Tegan took the pad and began reading out loud. “Ian Allant, died when a bomb went off in the Arcanum. Killers also died in the explosions – not hired guns, likely terrorists, extremists. Motivation for murder likely political. The Pyrrhic Tree could be involved – investigate further. Clues on the scene: photograph of a Pyrrhic, and a burned letter with the words ‘foundation’ and ‘scatter’ eligible. Could be trouble.” She paused and looked up at him. “’Could be trouble’? What does that mean? Isn’t this enough trouble already?”
“That word, ‘foundation’,” Theo said, snatching the notebook from Tegan’s hand. “In the Hive, it refers to a failed project a lot of the higher-ups were involved with a while back. They were gonna send people into the foundation of the city. Down into the old town at the bottom. Try getting a settlement of people down there.”
Tegan laughed. “That’s ridiculous. There’s nothing down there but ruins and toxic shit, how’s anyone gonna survive down there without gluing themselves to a hazmat suit?”
“Hey, I said ‘failed’, didn’t I?” Theo said, shrugging. “Doesn’t matter now, anyway.”

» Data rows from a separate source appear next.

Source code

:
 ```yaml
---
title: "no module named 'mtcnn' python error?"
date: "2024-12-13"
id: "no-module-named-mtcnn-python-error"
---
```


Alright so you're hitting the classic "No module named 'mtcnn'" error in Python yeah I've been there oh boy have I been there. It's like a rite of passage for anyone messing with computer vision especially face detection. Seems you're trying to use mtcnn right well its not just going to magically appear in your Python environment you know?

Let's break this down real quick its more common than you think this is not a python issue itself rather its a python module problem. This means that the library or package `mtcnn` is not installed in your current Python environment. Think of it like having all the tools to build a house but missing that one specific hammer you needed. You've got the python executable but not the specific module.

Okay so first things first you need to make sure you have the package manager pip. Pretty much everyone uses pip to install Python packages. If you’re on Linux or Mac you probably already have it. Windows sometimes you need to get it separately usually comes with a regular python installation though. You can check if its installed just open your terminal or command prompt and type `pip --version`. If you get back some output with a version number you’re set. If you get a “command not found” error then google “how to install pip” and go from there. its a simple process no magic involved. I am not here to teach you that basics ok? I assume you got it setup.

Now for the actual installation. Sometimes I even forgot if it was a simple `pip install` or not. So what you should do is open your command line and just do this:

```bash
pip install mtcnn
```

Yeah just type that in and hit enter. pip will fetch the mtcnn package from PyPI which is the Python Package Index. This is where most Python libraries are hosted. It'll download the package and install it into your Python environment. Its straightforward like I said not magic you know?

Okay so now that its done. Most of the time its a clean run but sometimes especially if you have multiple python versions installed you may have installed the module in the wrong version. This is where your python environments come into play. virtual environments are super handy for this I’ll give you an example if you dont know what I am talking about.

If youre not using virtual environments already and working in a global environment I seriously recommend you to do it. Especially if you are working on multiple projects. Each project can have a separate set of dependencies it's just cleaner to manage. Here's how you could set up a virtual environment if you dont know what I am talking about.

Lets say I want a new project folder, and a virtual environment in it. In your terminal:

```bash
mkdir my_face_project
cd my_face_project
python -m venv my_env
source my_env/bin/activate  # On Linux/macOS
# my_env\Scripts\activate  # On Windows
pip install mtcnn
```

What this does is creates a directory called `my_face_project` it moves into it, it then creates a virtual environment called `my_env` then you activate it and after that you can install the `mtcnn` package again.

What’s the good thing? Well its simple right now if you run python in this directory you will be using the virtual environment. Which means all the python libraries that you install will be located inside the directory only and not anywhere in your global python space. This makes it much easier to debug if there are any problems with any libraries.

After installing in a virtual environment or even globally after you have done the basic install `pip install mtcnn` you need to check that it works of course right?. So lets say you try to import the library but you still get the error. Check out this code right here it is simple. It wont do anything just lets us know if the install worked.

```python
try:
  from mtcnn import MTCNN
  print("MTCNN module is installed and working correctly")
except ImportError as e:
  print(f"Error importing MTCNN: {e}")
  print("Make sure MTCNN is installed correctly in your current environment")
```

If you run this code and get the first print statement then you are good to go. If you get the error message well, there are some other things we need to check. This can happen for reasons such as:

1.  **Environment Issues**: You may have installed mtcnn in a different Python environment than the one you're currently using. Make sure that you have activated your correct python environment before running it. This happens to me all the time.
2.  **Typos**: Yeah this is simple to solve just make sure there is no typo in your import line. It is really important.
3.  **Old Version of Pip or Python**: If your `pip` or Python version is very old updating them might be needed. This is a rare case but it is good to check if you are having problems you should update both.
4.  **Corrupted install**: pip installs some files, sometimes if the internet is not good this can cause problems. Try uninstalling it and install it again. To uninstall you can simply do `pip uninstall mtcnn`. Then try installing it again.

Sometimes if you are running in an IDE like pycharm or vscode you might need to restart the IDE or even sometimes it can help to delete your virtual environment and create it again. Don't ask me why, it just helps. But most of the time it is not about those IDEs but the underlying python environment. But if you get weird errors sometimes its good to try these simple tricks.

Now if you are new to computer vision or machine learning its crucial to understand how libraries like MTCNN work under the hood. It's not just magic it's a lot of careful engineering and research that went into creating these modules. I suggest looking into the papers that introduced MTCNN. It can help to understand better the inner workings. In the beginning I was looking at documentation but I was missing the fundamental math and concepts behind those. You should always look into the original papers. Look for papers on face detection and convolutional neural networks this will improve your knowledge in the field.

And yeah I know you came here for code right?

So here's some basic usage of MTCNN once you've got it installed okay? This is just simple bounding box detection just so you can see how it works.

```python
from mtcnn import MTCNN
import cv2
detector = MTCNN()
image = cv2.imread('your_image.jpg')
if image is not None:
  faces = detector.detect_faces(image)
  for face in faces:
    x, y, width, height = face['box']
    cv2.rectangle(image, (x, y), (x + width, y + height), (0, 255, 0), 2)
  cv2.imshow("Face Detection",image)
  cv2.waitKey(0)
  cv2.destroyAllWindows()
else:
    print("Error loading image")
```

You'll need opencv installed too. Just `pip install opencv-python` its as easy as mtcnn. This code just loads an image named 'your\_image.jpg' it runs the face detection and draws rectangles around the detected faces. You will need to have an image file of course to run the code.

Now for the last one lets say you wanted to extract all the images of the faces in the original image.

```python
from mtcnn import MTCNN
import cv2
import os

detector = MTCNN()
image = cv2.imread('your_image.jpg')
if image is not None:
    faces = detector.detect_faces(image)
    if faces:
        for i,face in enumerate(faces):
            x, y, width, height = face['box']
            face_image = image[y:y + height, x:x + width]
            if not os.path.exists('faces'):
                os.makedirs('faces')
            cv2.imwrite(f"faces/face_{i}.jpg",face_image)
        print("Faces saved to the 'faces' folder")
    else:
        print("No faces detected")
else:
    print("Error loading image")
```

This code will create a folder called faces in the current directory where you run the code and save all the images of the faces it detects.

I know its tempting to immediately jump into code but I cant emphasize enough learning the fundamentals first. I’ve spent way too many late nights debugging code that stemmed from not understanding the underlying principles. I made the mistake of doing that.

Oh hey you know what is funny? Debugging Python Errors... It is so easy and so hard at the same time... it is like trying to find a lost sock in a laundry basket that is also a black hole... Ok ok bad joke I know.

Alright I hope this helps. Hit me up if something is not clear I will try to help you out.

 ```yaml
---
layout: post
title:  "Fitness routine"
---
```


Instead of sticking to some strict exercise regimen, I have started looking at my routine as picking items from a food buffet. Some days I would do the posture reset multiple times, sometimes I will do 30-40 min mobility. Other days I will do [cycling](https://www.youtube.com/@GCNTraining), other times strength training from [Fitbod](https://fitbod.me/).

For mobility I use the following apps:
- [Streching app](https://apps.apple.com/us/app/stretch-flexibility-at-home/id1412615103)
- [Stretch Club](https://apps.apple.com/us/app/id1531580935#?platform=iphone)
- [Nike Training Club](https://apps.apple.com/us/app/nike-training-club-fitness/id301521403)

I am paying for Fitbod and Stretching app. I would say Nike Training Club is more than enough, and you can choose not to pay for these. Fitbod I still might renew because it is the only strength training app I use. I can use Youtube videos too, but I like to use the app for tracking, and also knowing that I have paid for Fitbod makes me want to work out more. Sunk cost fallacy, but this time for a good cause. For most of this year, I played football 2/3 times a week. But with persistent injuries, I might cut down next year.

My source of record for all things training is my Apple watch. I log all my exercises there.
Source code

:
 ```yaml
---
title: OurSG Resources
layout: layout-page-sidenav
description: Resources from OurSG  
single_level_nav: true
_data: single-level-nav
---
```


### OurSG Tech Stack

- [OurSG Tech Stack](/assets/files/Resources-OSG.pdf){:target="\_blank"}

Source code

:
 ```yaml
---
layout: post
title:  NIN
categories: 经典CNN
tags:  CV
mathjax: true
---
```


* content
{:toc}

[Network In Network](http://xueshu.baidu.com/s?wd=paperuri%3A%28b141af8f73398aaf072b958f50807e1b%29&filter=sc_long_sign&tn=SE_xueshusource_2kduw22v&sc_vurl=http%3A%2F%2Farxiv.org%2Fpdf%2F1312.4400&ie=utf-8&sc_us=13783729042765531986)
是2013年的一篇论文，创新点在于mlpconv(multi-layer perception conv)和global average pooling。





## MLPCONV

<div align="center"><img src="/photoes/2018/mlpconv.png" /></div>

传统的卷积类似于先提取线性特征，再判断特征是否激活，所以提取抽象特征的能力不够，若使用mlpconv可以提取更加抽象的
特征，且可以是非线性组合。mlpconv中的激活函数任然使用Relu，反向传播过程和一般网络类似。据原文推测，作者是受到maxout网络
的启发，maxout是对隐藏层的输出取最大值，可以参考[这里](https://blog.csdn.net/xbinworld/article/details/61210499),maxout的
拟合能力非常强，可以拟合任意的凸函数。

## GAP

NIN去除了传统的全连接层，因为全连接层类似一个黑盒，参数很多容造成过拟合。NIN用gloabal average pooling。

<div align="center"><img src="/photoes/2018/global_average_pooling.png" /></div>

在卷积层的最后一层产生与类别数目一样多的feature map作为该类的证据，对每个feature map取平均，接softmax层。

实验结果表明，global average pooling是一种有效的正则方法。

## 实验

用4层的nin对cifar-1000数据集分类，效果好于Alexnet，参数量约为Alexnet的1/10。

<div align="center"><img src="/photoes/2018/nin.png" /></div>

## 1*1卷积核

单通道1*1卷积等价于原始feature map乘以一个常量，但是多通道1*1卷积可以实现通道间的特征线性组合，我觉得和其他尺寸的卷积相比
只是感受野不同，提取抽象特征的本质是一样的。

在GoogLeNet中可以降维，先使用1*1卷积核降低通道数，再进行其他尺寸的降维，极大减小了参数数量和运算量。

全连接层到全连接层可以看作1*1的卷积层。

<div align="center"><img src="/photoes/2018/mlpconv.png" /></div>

“They abandoned it, years ago.”
“So why are you bringing it up?”
Theo raised an eyebrow, glancing over at her. “What, you have something else I can go on? I’ve got a photo and some charcoal, there’s gonna be some shots in the dark, Tegan.”
“Fine.” She sighed and rubbed her eyes again. She looked worn, tired and sluggish, and clearly longing to be elsewhere. “Where are you starting?”
“Family off-limits?” Theo asked, giving her a furtive glance.
“There’s only his brother. And yes, thoroughly,” Tegan said. She shot him a warning glance. “We’ll deal with interviews and interrogations, and I’ll send you any relevant info we get. You just take care of the unknowns, alright?”
“Alright,” he said, forcing a smile that didn’t take. “Take me to where you found the photo.”